• [DIRECTIONS]: In the material below, pictures must be dropped. Repeat exactly, and only, the lines from the line with "Service configuration includes" to the line with "1. **useGenerateDownloadToken()** - Générer", both ends included.

• [DATA FOR THIS EXERCISE]:
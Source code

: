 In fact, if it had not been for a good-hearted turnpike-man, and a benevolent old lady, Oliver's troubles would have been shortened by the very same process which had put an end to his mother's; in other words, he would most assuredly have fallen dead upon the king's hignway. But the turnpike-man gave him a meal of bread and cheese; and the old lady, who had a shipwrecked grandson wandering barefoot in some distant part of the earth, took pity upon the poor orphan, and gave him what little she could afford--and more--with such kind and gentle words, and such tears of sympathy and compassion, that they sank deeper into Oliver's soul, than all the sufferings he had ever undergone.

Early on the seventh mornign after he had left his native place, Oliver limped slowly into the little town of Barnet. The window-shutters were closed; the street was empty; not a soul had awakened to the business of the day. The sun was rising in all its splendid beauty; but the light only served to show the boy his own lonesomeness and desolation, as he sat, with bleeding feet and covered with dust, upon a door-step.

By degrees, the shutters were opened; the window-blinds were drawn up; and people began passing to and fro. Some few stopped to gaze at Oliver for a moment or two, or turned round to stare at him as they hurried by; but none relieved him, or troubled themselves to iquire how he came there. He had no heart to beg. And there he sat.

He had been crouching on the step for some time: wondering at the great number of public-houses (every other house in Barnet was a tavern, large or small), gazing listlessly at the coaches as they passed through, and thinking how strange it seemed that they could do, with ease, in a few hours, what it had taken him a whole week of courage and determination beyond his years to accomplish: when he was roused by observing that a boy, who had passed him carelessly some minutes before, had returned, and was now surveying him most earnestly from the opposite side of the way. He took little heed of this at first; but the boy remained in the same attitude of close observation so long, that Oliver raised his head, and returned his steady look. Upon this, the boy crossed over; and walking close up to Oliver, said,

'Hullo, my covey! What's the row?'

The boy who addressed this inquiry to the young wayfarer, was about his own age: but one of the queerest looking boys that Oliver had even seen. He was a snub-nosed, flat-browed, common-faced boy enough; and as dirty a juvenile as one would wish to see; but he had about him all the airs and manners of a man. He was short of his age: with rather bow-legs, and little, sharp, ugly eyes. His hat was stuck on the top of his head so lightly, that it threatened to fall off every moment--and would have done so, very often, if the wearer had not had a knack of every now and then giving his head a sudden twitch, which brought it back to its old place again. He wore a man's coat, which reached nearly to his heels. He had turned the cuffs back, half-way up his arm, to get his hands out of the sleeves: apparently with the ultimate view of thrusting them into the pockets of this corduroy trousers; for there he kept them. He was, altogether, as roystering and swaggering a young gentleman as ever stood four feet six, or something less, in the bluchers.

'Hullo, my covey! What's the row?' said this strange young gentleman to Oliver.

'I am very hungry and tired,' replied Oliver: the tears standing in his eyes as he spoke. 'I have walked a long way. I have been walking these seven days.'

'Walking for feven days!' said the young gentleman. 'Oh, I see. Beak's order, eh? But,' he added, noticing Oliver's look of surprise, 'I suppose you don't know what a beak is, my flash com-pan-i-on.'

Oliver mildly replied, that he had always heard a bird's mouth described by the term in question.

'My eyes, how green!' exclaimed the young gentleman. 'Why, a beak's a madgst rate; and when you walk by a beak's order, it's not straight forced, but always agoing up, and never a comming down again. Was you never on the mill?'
==
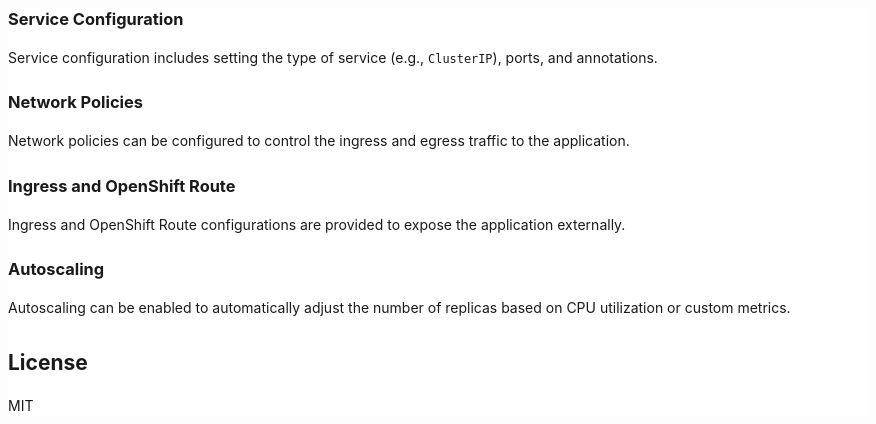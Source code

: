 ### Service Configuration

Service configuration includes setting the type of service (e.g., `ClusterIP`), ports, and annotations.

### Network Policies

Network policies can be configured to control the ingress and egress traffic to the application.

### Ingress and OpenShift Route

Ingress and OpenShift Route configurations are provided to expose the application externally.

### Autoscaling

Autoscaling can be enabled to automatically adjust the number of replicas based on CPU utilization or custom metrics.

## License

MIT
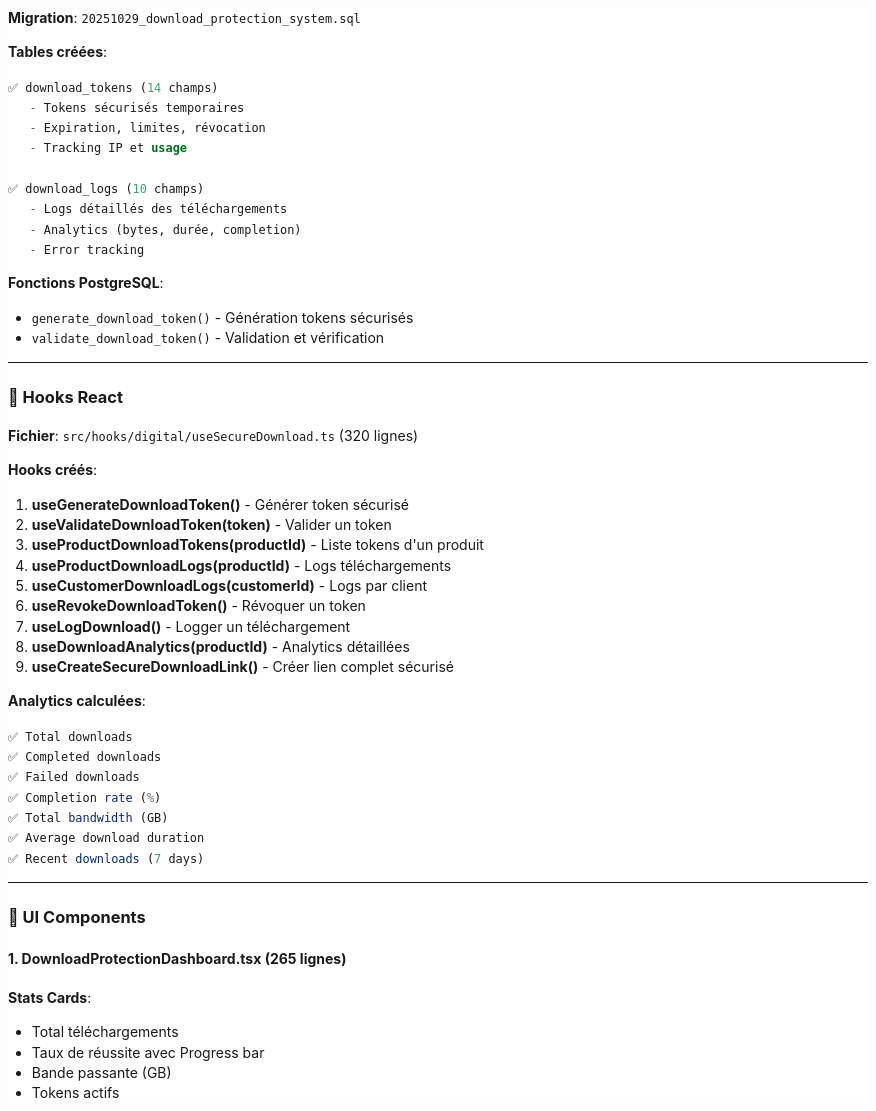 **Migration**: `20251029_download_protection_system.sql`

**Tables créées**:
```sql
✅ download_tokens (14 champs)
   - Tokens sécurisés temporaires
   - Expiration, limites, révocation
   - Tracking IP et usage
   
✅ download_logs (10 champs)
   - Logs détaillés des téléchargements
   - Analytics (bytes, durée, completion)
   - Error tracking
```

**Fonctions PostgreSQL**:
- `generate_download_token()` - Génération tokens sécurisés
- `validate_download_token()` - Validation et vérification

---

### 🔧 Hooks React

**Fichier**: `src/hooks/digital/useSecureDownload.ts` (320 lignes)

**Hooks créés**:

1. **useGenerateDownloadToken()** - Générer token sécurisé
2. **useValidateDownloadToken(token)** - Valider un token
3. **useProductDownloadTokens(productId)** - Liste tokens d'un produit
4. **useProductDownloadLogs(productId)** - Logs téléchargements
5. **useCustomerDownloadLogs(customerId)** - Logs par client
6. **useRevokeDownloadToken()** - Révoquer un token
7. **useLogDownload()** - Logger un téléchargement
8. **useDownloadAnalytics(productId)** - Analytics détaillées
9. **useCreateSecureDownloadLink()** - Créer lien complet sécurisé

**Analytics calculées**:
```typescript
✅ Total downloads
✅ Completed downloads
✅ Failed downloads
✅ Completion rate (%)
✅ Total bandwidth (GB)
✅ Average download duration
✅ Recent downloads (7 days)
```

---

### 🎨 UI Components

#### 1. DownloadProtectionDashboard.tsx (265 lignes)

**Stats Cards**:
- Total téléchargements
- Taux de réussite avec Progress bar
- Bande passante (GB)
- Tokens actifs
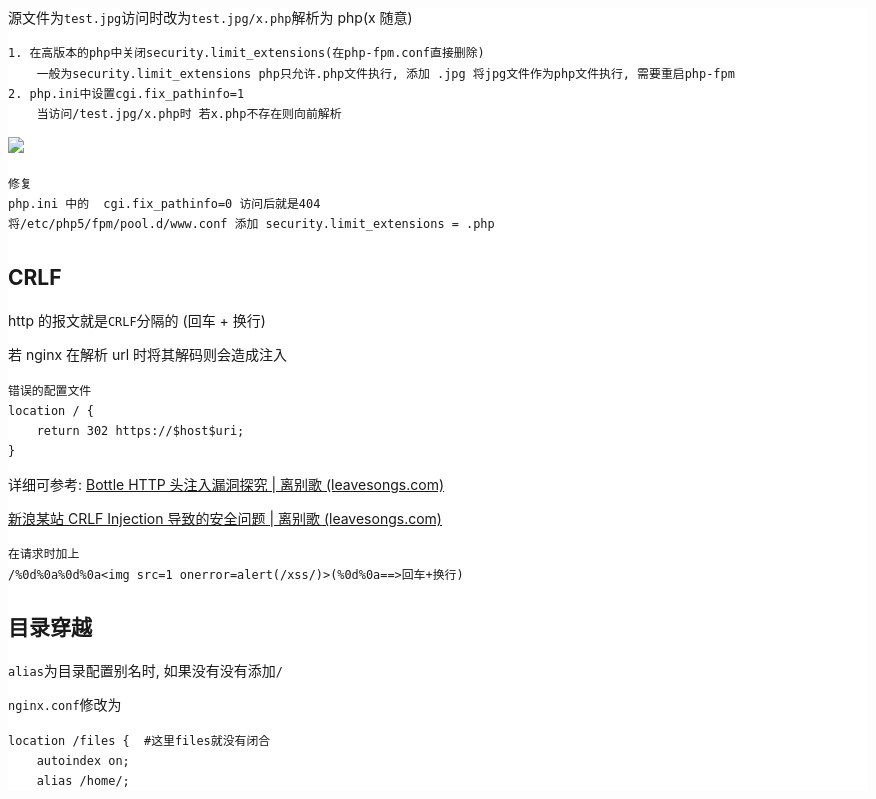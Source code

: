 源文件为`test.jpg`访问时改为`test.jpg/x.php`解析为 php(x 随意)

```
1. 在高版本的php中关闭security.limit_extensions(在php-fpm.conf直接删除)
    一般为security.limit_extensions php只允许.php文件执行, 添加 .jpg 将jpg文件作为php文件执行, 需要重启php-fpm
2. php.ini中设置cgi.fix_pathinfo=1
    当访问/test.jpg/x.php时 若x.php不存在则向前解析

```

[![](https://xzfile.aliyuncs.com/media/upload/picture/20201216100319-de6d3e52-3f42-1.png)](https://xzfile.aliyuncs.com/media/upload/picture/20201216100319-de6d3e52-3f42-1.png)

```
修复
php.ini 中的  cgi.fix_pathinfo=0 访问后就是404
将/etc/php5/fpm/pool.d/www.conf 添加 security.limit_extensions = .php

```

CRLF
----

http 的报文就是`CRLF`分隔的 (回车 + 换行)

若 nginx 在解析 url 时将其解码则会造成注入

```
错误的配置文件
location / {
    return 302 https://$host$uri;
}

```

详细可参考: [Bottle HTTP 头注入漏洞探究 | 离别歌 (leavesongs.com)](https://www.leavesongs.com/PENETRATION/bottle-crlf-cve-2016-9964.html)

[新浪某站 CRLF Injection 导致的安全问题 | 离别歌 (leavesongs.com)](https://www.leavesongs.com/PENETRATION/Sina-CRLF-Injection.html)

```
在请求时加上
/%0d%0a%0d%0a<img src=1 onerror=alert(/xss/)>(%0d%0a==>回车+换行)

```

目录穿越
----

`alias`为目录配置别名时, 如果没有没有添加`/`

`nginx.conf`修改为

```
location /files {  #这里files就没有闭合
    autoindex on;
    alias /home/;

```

• [EXERCISE OUTPUT]:
Service configuration includes setting the type of service (e.g., `ClusterIP`), ports, and annotations.

### Network Policies

Network policies can be configured to control the ingress and egress traffic to the application.

### Ingress and OpenShift Route

Ingress and OpenShift Route configurations are provided to expose the application externally.

### Autoscaling

Autoscaling can be enabled to automatically adjust the number of replicas based on CPU utilization or custom metrics.

## License

MIT
 **Migration**: `20251029_download_protection_system.sql`

**Tables créées**:
```sql
✅ download_tokens (14 champs)
   - Tokens sécurisés temporaires
   - Expiration, limites, révocation
   - Tracking IP et usage
   
✅ download_logs (10 champs)
   - Logs détaillés des téléchargements
   - Analytics (bytes, durée, completion)
   - Error tracking
```

**Fonctions PostgreSQL**:
- `generate_download_token()` - Génération tokens sécurisés
- `validate_download_token()` - Validation et vérification

---

### 🔧 Hooks React

**Fichier**: `src/hooks/digital/useSecureDownload.ts` (320 lignes)

**Hooks créés**:

1. **useGenerateDownloadToken()** - Générer token sécurisé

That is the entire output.